April 12, 2004
Room in Hell
Hey, how are you? Dude, it's been a while, pull up a chair!Ack. This has not been, all told, one of the great weeks. Much of that is down to the usual ongoing bullshit, and some of it really doesn't bear going into, so, basically, I won't.
What does bear going into? Let's see.
No real news on the work front. There are, as ever, possibilities, hovering. In the short term, the company I just quit wants me to come back and do some contract work for them. I don't have the details, but chances are I'll do it because (a) it'll be easy and (b) it'll be familiar and (c) it'll be some handy short-term cash I don't have to make an effort to get to keep me going while I'm trying to find the stuff I do have to make an effort to get; have to sell myself for. HiScore already know I can do it and that they want me, and all I have to do is say yes. There's none of that prowling around one another and putting one's best foot forward and lily-gilding to go through, it's totally terra cognita, just sign on the dotted line, hack the code, take the readies.

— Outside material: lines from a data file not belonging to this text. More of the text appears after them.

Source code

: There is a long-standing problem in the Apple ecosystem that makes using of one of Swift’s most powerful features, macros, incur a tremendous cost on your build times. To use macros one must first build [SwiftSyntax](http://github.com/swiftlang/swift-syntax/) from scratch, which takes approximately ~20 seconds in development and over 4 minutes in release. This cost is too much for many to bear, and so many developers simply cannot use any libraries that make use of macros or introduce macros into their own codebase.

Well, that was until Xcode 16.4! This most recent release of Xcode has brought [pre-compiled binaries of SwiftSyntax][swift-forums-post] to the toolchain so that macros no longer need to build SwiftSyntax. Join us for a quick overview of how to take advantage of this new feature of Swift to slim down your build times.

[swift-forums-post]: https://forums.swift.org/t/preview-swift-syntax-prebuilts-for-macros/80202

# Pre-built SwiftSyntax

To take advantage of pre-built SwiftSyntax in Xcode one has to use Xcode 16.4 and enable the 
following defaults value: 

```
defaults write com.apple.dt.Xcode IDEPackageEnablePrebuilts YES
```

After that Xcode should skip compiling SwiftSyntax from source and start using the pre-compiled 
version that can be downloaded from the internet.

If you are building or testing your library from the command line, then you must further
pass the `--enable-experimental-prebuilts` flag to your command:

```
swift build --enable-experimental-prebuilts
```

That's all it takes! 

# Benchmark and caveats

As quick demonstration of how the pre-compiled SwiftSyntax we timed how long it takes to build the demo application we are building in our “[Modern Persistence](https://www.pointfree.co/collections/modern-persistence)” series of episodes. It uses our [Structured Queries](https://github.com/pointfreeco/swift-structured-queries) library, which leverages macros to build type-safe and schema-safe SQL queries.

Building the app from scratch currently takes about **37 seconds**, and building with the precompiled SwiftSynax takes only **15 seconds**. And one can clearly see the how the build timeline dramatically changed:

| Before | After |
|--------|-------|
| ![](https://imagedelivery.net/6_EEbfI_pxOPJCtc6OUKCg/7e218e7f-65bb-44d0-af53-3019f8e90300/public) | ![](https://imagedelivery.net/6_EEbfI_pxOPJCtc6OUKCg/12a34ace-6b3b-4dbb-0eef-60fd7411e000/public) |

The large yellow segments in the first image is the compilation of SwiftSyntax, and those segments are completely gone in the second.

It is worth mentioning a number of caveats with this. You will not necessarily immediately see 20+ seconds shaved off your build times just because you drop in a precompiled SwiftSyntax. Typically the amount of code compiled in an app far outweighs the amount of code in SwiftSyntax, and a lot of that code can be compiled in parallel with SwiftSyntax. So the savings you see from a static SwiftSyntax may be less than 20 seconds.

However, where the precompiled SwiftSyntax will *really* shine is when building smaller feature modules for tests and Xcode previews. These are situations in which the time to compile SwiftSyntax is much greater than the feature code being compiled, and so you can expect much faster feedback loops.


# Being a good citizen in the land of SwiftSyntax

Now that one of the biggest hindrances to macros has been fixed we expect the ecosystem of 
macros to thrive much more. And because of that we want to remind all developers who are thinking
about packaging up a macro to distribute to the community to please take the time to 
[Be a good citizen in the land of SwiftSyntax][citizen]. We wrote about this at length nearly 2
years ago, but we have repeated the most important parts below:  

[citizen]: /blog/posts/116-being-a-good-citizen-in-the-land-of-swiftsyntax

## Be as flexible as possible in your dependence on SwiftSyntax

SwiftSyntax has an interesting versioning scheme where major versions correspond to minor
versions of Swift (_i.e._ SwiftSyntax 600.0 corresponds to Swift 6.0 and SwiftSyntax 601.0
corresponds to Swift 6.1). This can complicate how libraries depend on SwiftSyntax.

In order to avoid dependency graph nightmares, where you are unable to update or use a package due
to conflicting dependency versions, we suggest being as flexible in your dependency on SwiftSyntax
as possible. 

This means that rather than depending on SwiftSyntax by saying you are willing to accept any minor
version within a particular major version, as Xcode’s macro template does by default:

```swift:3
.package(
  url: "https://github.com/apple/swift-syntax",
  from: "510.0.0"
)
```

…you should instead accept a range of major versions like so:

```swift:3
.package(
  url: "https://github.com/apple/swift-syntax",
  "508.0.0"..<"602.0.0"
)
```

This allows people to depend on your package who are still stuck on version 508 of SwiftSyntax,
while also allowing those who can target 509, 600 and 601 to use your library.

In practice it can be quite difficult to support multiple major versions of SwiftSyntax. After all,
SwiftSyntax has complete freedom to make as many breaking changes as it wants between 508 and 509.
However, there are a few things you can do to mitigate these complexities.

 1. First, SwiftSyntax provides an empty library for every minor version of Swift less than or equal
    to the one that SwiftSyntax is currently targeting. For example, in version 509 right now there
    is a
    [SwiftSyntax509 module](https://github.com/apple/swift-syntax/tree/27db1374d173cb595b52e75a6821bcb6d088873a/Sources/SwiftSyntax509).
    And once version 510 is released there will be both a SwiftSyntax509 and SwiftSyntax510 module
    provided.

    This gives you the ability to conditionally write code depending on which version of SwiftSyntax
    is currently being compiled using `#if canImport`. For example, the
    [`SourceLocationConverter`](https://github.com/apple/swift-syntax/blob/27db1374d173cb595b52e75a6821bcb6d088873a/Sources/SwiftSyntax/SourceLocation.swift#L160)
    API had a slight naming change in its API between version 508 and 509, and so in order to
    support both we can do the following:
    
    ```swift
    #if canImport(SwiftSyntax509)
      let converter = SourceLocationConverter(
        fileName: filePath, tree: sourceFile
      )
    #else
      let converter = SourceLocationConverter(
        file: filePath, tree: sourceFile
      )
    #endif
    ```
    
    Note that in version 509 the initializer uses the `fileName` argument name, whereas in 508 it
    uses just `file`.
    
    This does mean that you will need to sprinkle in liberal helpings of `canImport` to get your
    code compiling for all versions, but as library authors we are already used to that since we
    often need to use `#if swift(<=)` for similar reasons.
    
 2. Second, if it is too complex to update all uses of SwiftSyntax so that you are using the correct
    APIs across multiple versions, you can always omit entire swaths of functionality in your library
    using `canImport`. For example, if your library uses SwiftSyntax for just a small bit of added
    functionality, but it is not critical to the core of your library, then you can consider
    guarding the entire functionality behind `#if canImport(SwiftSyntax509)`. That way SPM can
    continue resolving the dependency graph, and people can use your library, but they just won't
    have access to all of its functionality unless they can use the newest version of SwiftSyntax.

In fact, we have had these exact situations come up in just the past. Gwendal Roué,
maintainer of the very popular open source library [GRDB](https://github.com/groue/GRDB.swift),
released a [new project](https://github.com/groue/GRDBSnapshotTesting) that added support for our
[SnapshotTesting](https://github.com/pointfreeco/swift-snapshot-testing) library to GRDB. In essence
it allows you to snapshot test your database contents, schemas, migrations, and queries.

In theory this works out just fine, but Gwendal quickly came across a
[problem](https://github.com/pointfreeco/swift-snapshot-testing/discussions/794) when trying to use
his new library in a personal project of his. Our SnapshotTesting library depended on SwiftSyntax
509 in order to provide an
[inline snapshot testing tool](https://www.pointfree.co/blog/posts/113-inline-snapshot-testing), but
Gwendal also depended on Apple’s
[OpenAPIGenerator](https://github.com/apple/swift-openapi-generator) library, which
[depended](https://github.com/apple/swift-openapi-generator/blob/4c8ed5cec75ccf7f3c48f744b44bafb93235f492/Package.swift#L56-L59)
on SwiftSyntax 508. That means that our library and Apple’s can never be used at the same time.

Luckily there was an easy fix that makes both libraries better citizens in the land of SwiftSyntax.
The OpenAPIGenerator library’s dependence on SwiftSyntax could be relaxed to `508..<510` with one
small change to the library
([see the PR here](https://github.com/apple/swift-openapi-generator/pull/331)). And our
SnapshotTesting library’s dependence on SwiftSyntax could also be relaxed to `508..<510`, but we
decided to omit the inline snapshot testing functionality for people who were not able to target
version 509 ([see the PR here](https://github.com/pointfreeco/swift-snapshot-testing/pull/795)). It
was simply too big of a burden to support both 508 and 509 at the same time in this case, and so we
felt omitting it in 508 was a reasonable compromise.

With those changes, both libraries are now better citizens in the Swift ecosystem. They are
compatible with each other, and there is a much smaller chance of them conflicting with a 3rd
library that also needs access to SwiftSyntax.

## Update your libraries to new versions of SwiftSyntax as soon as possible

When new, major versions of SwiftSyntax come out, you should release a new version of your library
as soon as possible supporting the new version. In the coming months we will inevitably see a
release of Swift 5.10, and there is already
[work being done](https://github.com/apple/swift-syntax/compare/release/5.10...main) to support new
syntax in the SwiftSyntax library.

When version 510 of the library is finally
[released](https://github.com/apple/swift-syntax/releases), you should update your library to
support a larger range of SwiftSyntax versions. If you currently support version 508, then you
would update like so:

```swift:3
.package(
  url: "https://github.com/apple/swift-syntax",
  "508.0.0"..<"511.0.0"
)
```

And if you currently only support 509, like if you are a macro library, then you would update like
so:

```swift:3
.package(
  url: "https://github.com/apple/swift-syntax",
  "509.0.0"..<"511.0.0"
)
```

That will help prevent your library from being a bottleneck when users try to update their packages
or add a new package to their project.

This, of course, has been one of the main shaping forces of my career to date: the path of least resistance. People I know, people I've worked with before, people who recognize and accept both my shortcomings and my talents, offer me work, and it's hard to say no to that. Why face the shock of the new when you can let yourself wallow in the welcoming stagnation of the old? But after a few years you do find yourself looking back on a rather moribund and directionless working life.
Two separate agents contacted me the other day about a Flash contract that -- well, need I say more? My feelings on the subject of Flash are well documented here. And this was out of town to boot. The agent who contacted me by email said (and this is a verbatim quote):
Riiiiight. I should have called him up and said: "OK then, I'll do it for a cool million" -- I mean, that might be nearly sufficient recompense for 6 weeks ActionScripting in Chertsey -- but I don't have the front for a gag like that, and who, after all, would benefit from my being such a dick?
So I only talked to the agent who'd contacted me by telephone, and we quickly came to the conclusion that this probably wasn't the thing for me. But on further perusal of my CV she thought that perhaps [consumer electronics giant X] might be interested in whatever mysterious thing it is I have to offer, so now I have a questionnaire from [consumer electronics giant X] to fill out, and heaven only knows where that may lead (although my pessimistic side is willing to take a wild guess).
In the meantime, well, it's been a rough week, as I said, but not without its positive moments. On Monday the BBC showed Adam Simon's seminal horror documentary The American Nightmare, which I first saw with Ian at the London Film Festival back in 2000, and that prompted me to get off my arse and see the new Dawn of the Dead remake.
Given that the original was one of the key products of the US independent horror cycle of the 60s and 70s, the new one had its work cut out for it. Unsurprisingly, it doesn't really measure up. It's extremely violent and gory, but pretty much lets the whole consumerist satire of the original go by the wayside in favour of speed-zombies borrowed wholesale from 28 Days Later (itself largely a homage to the Romero and Carpenter movies that invented this survival horror genre, once radical, now the staple of any number of tedious, blood-drenched videogames). There are plenty of knowing nods to that 70s heyday, including cameos from stars of the original and make-up wiz Tom Savini, but ultimately it comes across as a schlocky splatter film with nothing to say.
It certainly never approaches the existential bleakness that George Romero sums up in The American Nightmare, when one of his characters asks "What the hell are they?"
Um. Did I say positive moments? Damn.